News   2024-11-17 08:38:36

Whether it was a fluke or a symptom of America's eagerness to get in touch with its musical roots, the soundtrack to O Brother, Where Art Thou sold a lot of CDs. So it's little surprise to find Brother producer T-Bone Burnett calling the shots for the soundtrack to Anthony Minghella's Civil War drama Cold Mountain. Burnett has impeccable taste in traditional material, and here, he puts a special emphasis on songs about death ("Am I Born To Die"), meeting the beyond ("I'm Going Home," "Wayfaring Stranger"), and proto-existential laments ("The Cuckoo"), all of which are perfectly suited to the film's themes. Not that 19th-century traditional music doesn't offer songs on such themes in abundance, but Burnett has chosen his songs well–and his singers, too.
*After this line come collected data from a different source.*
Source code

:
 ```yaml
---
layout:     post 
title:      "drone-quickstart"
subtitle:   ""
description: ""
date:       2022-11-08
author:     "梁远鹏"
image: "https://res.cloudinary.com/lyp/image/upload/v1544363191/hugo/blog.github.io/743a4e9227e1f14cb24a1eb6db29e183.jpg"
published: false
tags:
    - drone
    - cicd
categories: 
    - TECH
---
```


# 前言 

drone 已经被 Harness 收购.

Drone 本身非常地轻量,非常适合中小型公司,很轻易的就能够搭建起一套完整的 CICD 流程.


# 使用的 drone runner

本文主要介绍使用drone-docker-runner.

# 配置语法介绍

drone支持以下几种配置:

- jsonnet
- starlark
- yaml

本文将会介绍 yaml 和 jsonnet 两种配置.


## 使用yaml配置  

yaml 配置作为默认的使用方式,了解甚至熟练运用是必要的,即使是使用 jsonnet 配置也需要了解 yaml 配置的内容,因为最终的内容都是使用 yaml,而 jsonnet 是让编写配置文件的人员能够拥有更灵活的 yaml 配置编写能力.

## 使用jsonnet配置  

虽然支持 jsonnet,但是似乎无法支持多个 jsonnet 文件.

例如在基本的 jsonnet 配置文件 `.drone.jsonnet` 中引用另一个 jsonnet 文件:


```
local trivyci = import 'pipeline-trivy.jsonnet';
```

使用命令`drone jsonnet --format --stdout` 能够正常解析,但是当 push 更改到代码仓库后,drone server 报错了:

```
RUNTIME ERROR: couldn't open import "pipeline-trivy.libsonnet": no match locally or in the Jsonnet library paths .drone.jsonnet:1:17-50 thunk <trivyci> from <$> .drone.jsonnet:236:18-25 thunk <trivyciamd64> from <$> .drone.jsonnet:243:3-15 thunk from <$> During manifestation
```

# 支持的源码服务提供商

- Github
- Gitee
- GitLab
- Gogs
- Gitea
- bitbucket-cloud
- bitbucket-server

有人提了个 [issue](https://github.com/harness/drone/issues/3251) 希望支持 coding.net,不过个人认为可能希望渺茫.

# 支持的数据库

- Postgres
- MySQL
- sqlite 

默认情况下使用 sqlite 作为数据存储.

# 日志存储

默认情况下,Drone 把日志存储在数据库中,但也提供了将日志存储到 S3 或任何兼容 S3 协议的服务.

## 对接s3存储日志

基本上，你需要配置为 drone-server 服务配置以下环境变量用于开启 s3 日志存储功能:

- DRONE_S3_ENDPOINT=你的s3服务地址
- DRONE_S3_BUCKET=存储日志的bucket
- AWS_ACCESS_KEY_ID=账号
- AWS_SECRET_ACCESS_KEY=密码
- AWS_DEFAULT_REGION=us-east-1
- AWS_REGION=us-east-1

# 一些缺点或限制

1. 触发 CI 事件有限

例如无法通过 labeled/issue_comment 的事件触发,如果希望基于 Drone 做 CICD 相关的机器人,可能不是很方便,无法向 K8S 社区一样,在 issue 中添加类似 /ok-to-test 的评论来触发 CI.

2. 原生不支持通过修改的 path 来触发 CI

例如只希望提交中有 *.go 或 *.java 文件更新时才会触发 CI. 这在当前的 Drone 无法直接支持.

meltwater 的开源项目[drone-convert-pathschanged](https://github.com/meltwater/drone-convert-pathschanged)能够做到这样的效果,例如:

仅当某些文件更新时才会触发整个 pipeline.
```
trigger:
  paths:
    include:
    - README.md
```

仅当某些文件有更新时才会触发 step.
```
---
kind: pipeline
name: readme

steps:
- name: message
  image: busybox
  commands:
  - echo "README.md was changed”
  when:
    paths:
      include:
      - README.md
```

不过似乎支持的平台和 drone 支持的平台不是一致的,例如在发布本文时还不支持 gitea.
Jack White comes to his Appalachian roots by way of Detroit, but his five tracks sound as heartfelt as any other. In the tangled world of roots music, "heartfelt" may not trump "authentic," but it still goes a long way. That said, there's no getting around the substandard quality of the two Alison Krauss tracks here: Krauss is in her usual fine voice, but her songs, penned by Elvis Costello and Sting, don't match the material that surrounds it. (Sting can give his song a title like "You Will Be My Ain True Love" if he likes, but it's hard not to hear O Brother's characters crying, "It ain't even old-timey!") Such interruptions aside, the soundtrack still works nearly as well on its own as it did when accompanying the film, and if it gets one listener to chase down the musical past, it's done a public service, as well.